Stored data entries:
========================================================================

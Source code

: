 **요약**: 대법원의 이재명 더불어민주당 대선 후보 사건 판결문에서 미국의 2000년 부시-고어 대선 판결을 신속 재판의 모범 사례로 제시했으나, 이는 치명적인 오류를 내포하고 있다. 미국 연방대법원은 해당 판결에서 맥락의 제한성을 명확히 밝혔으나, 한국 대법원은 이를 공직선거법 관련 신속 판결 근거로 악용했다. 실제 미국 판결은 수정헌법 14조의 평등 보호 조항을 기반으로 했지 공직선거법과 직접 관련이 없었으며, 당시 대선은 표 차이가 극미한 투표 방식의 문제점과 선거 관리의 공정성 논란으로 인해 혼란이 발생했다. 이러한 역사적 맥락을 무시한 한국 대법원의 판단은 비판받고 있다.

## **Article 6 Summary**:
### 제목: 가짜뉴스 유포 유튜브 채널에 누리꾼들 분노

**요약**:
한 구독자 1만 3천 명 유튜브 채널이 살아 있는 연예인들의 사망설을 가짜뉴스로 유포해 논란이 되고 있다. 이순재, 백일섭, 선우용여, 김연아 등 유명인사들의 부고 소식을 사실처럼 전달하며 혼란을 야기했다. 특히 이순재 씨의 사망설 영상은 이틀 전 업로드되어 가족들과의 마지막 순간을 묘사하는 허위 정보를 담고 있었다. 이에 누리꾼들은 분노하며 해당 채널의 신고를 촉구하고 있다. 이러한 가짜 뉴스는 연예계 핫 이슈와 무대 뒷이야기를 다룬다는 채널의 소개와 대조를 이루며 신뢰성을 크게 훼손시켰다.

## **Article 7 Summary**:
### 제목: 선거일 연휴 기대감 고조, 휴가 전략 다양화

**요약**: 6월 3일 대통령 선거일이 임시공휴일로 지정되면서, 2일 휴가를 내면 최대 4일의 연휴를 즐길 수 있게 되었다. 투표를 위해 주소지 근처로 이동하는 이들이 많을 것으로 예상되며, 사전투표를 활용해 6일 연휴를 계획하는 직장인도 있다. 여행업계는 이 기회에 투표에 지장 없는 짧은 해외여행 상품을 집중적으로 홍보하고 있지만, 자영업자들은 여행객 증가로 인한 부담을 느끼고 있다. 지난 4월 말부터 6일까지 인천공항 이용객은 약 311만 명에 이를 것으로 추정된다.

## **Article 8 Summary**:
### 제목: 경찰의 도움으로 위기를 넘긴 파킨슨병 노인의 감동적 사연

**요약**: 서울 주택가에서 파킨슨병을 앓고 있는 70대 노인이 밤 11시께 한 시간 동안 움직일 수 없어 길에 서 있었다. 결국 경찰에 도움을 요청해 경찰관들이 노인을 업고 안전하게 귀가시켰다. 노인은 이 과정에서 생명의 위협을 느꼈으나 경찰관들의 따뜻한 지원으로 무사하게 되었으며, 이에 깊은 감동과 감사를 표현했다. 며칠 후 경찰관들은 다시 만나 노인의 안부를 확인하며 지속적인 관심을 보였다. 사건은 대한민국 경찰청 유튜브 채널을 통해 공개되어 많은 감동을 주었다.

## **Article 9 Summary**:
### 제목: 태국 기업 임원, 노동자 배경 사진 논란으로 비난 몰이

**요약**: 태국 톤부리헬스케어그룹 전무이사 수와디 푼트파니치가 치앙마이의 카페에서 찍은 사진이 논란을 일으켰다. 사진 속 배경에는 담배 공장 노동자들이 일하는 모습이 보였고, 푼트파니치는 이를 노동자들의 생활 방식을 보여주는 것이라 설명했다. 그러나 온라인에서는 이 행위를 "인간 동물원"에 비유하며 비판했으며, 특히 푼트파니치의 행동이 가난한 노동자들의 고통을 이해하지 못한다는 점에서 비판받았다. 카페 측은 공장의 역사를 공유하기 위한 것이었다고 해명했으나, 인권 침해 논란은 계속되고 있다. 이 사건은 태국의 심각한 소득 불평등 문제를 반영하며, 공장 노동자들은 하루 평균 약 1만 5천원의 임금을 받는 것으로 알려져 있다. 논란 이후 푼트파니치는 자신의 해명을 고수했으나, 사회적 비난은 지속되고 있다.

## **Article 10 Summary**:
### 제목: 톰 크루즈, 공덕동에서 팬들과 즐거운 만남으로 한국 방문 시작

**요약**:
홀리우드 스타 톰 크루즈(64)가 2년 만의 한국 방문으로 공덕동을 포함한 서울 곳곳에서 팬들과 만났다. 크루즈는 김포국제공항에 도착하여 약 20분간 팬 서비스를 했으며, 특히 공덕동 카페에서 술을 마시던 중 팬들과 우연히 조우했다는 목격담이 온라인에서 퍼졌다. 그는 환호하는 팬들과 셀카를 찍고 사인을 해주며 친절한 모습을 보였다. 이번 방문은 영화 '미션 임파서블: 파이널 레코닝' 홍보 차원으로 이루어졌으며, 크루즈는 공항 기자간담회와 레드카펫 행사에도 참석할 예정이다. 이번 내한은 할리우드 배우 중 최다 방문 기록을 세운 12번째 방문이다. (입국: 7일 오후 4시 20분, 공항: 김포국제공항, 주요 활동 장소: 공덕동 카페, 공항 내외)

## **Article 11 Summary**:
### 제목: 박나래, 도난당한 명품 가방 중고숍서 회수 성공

========================================================================

▸ What is being asked: Please reproduce the lines from the line with "## **Article 8" to the line with "### 제목: 태국 기업 임원, 노동자 배경 사진 논란으로 비난 몰이", both ends included, exactly as they appear above.

▸ Response:
## **Article 8 Summary**:
### 제목: 경찰의 도움으로 위기를 넘긴 파킨슨병 노인의 감동적 사연

**요약**: 서울 주택가에서 파킨슨병을 앓고 있는 70대 노인이 밤 11시께 한 시간 동안 움직일 수 없어 길에 서 있었다. 결국 경찰에 도움을 요청해 경찰관들이 노인을 업고 안전하게 귀가시켰다. 노인은 이 과정에서 생명의 위협을 느꼈으나 경찰관들의 따뜻한 지원으로 무사하게 되었으며, 이에 깊은 감동과 감사를 표현했다. 며칠 후 경찰관들은 다시 만나 노인의 안부를 확인하며 지속적인 관심을 보였다. 사건은 대한민국 경찰청 유튜브 채널을 통해 공개되어 많은 감동을 주었다.

## **Article 9 Summary**:
### 제목: 태국 기업 임원, 노동자 배경 사진 논란으로 비난 몰이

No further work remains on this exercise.